Of course, Paul is not suggesting that every person has committed every sin. But every person has lived in the same system. We’ve all followed the same course which inevitably leads to wrath. He says that we were by nature children of wrath (Eph 2:3).
When writing to the church at Rome, Paul addressed those people who felt morally superior to others. They didn’t feel that what Paul had to say about the sins of the Gentiles or the depravity of mankind applied to them. They felt themselves to be better than that. They assumed that they possessed a higher degree of righteousness than others.
Read to what Paul says in Romans 2:
You have no excuse, O man, every one of you who judges. For in passing judgment on another you condemn yourself, because you, the judge, practice the very same things. We know that the judgment of God rightly falls on those who practice such things. Do you suppose, O man—you who judge those who practice such things and yet do them yourself—that you will escape the judgment of God? Or do you presume on the riches of his kindness and forbearance and patience, not knowing that God’s kindness is meant to lead you to repentance?
But because of your hard and impenitent heart you are storing up wrath for yourself on the day of wrath when God’s righteous judgment will be revealed. (Romans 2:1-5)
For those who say, “I’m not that bad,” Paul responds, “No, you’re worse because you’re equally guilty of sin but lacking repentance.” Whether we violate one law or fifty, we fall short of the glory of God (Ro 3:23). James said, “Whoever keeps the whole law but fails in one point has become guilty of all of it” (Jas 2:10).
Jesus taught, “I have not come to call the righteous but sinners to repentance” (Lk 5:32). One of the most dangerous thoughts to ever cross a person’s mind is, I’m righteous enough. Why is that so dangerous? Why would you seek the Savior, your only hope for salvation, if you think you’re already righteous?

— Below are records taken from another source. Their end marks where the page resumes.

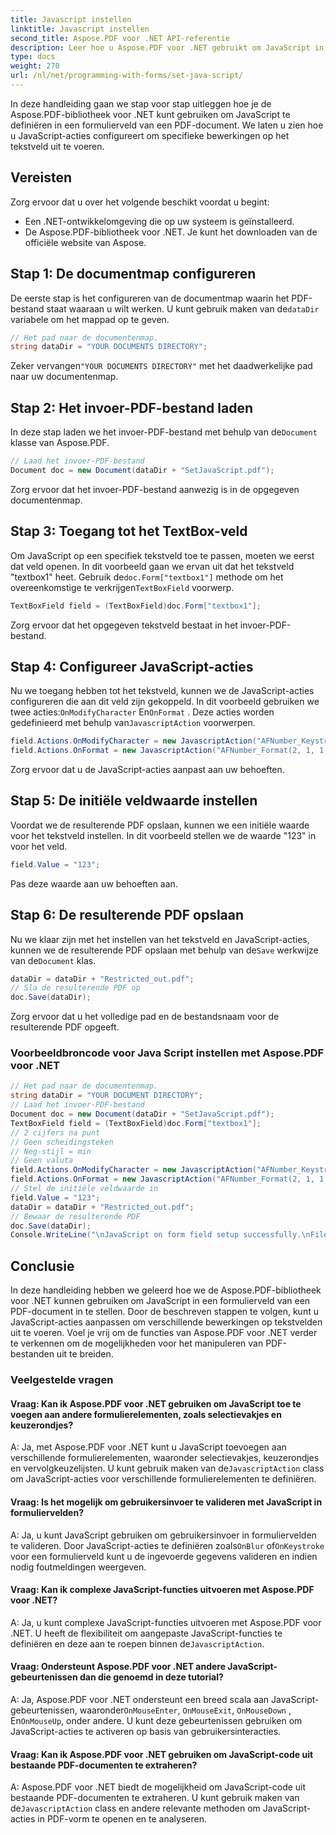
 ```yaml
---
title: Javascript instellen
linktitle: Javascript instellen
second_title: Aspose.PDF voor .NET API-referentie
description: Leer hoe u Aspose.PDF voor .NET gebruikt om JavaScript in formuliervelden in PDF-bestanden in te stellen.
type: docs
weight: 270
url: /nl/net/programming-with-forms/set-java-script/
---
```

In deze handleiding gaan we stap voor stap uitleggen hoe je de Aspose.PDF-bibliotheek voor .NET kunt gebruiken om JavaScript te definiëren in een formulierveld van een PDF-document. We laten u zien hoe u JavaScript-acties configureert om specifieke bewerkingen op het tekstveld uit te voeren.

## Vereisten

Zorg ervoor dat u over het volgende beschikt voordat u begint:

- Een .NET-ontwikkelomgeving die op uw systeem is geïnstalleerd.
- De Aspose.PDF-bibliotheek voor .NET. Je kunt het downloaden van de officiële website van Aspose.

## Stap 1: De documentmap configureren

 De eerste stap is het configureren van de documentmap waarin het PDF-bestand staat waaraan u wilt werken. U kunt gebruik maken van de`dataDir` variabele om het mappad op te geven.

```csharp
// Het pad naar de documentenmap.
string dataDir = "YOUR DOCUMENTS DIRECTORY";
```

 Zeker vervangen`"YOUR DOCUMENTS DIRECTORY"` met het daadwerkelijke pad naar uw documentenmap.

## Stap 2: Het invoer-PDF-bestand laden

In deze stap laden we het invoer-PDF-bestand met behulp van de`Document` klasse van Aspose.PDF.

```csharp
// Laad het invoer-PDF-bestand
Document doc = new Document(dataDir + "SetJavaScript.pdf");
```

Zorg ervoor dat het invoer-PDF-bestand aanwezig is in de opgegeven documentenmap.

## Stap 3: Toegang tot het TextBox-veld

 Om JavaScript op een specifiek tekstveld toe te passen, moeten we eerst dat veld openen. In dit voorbeeld gaan we ervan uit dat het tekstveld "textbox1" heet. Gebruik de`doc.Form["textbox1"]` methode om het overeenkomstige te verkrijgen`TextBoxField` voorwerp.

```csharp
TextBoxField field = (TextBoxField)doc.Form["textbox1"];
```

Zorg ervoor dat het opgegeven tekstveld bestaat in het invoer-PDF-bestand.

## Stap 4: Configureer JavaScript-acties

 Nu we toegang hebben tot het tekstveld, kunnen we de JavaScript-acties configureren die aan dit veld zijn gekoppeld. In dit voorbeeld gebruiken we twee acties:`OnModifyCharacter` En`OnFormat` . Deze acties worden gedefinieerd met behulp van`JavascriptAction` voorwerpen.

```csharp
field.Actions.OnModifyCharacter = new JavascriptAction("AFNumber_Keystroke(2, 1, 1, 0, \"\", true)");
field.Actions.OnFormat = new JavascriptAction("AFNumber_Format(2, 1, 1, 0, \"\", true)");
```

Zorg ervoor dat u de JavaScript-acties aanpast aan uw behoeften.

## Stap 5: De initiële veldwaarde instellen

Voordat we de resulterende PDF opslaan, kunnen we een initiële waarde voor het tekstveld instellen. In dit voorbeeld stellen we de waarde "123" in voor het veld.

```csharp
field.Value = "123";
```

Pas deze waarde aan uw behoeften aan.

## Stap 6: De resulterende PDF opslaan

 Nu we klaar zijn met het instellen van het tekstveld en JavaScript-acties, kunnen we de resulterende PDF opslaan met behulp van de`Save` werkwijze van de`Document` klas.

```csharp
dataDir = dataDir + "Restricted_out.pdf";
// Sla de resulterende PDF op
doc.Save(dataDir);
```

Zorg ervoor dat u het volledige pad en de bestandsnaam voor de resulterende PDF opgeeft.


### Voorbeeldbroncode voor Java Script instellen met Aspose.PDF voor .NET 
```csharp
// Het pad naar de documentenmap.
string dataDir = "YOUR DOCUMENT DIRECTORY";
// Laad het invoer-PDF-bestand
Document doc = new Document(dataDir + "SetJavaScript.pdf");
TextBoxField field = (TextBoxField)doc.Form["textbox1"];
// 2 cijfers na punt
// Geen scheidingsteken
// Neg-stijl = min
// Geen valuta
field.Actions.OnModifyCharacter = new JavascriptAction("AFNumber_Keystroke(2, 1, 1, 0, \"\", true)");
field.Actions.OnFormat = new JavascriptAction("AFNumber_Format(2, 1, 1, 0, \"\", true)");
// Stel de initiële veldwaarde in
field.Value = "123";
dataDir = dataDir + "Restricted_out.pdf";
// Bewaar de resulterende PDF
doc.Save(dataDir);
Console.WriteLine("\nJavaScript on form field setup successfully.\nFile saved at " + dataDir);
```

## Conclusie

In deze handleiding hebben we geleerd hoe we de Aspose.PDF-bibliotheek voor .NET kunnen gebruiken om JavaScript in een formulierveld van een PDF-document in te stellen. Door de beschreven stappen te volgen, kunt u JavaScript-acties aanpassen om verschillende bewerkingen op tekstvelden uit te voeren. Voel je vrij om de functies van Aspose.PDF voor .NET verder te verkennen om de mogelijkheden voor het manipuleren van PDF-bestanden uit te breiden.


### Veelgestelde vragen

#### Vraag: Kan ik Aspose.PDF voor .NET gebruiken om JavaScript toe te voegen aan andere formulierelementen, zoals selectievakjes en keuzerondjes?

 A: Ja, met Aspose.PDF voor .NET kunt u JavaScript toevoegen aan verschillende formulierelementen, waaronder selectievakjes, keuzerondjes en vervolgkeuzelijsten. U kunt gebruik maken van de`JavascriptAction` class om JavaScript-acties voor verschillende formulierelementen te definiëren.

#### Vraag: Is het mogelijk om gebruikersinvoer te valideren met JavaScript in formuliervelden?

 A: Ja, u kunt JavaScript gebruiken om gebruikersinvoer in formuliervelden te valideren. Door JavaScript-acties te definiëren zoals`OnBlur` of`OnKeystroke` voor een formulierveld kunt u de ingevoerde gegevens valideren en indien nodig foutmeldingen weergeven.

#### Vraag: Kan ik complexe JavaScript-functies uitvoeren met Aspose.PDF voor .NET?

 A: Ja, u kunt complexe JavaScript-functies uitvoeren met Aspose.PDF voor .NET. U heeft de flexibiliteit om aangepaste JavaScript-functies te definiëren en deze aan te roepen binnen de`JavascriptAction`.

#### Vraag: Ondersteunt Aspose.PDF voor .NET andere JavaScript-gebeurtenissen dan die genoemd in deze tutorial?

 A: Ja, Aspose.PDF voor .NET ondersteunt een breed scala aan JavaScript-gebeurtenissen, waaronder`OnMouseEnter`, `OnMouseExit`, `OnMouseDown` , En`OnMouseUp`, onder andere. U kunt deze gebeurtenissen gebruiken om JavaScript-acties te activeren op basis van gebruikersinteracties.

#### Vraag: Kan ik Aspose.PDF voor .NET gebruiken om JavaScript-code uit bestaande PDF-documenten te extraheren?

 A: Aspose.PDF voor .NET biedt de mogelijkheid om JavaScript-code uit bestaande PDF-documenten te extraheren. U kunt gebruik maken van de`JavascriptAction` class en andere relevante methoden om JavaScript-acties in PDF-vorm te openen en te analyseren.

“If you keep down that road,” Paul tells the Romans, “you’re only storing up wrath for yourself.” He says:
God will render to each one according to his works: to those who by patience in well-doing seek for glory and honor and immortality, he will give eternal life; but for those who are self-seeking and do not obey the truth, but obey unrighteousness, there will be wrath and fury. (Romans 2:6-8)
If Ephesians 2 ended with verse 3, we’d all be in serious trouble. By nature, we’re children of wrath headed for the full fury of God on the final day of judgment. We can’t do anything to change our course because we are dead in our sin. Dead people can’t revive themselves. As Paul says later in the chapter, we’d be left with no hope and without God in the world (Eph 2:12).
But you’re a believer. You’re a follower of Christ. Having felt the burden of your sin, you have turned to Christ for salvation. You no longer assume that eternal paradise is the default destination of all people. You no longer think that you can get there by your own achievements.
Yet the question remains, do you fully grasp what God has done for you? Do you realize that you were once dead in sin? Do you understand that you once willingly followed the prince of the power of the air and were headed straight for God’s eternal wrath?
Paul wants us to consider these questions. He’s not preaching these things to unbelievers. He’s not even specifically talking about unbelievers. He’s talking about us and our pasts.
God deserves all praise because without him the story ends here.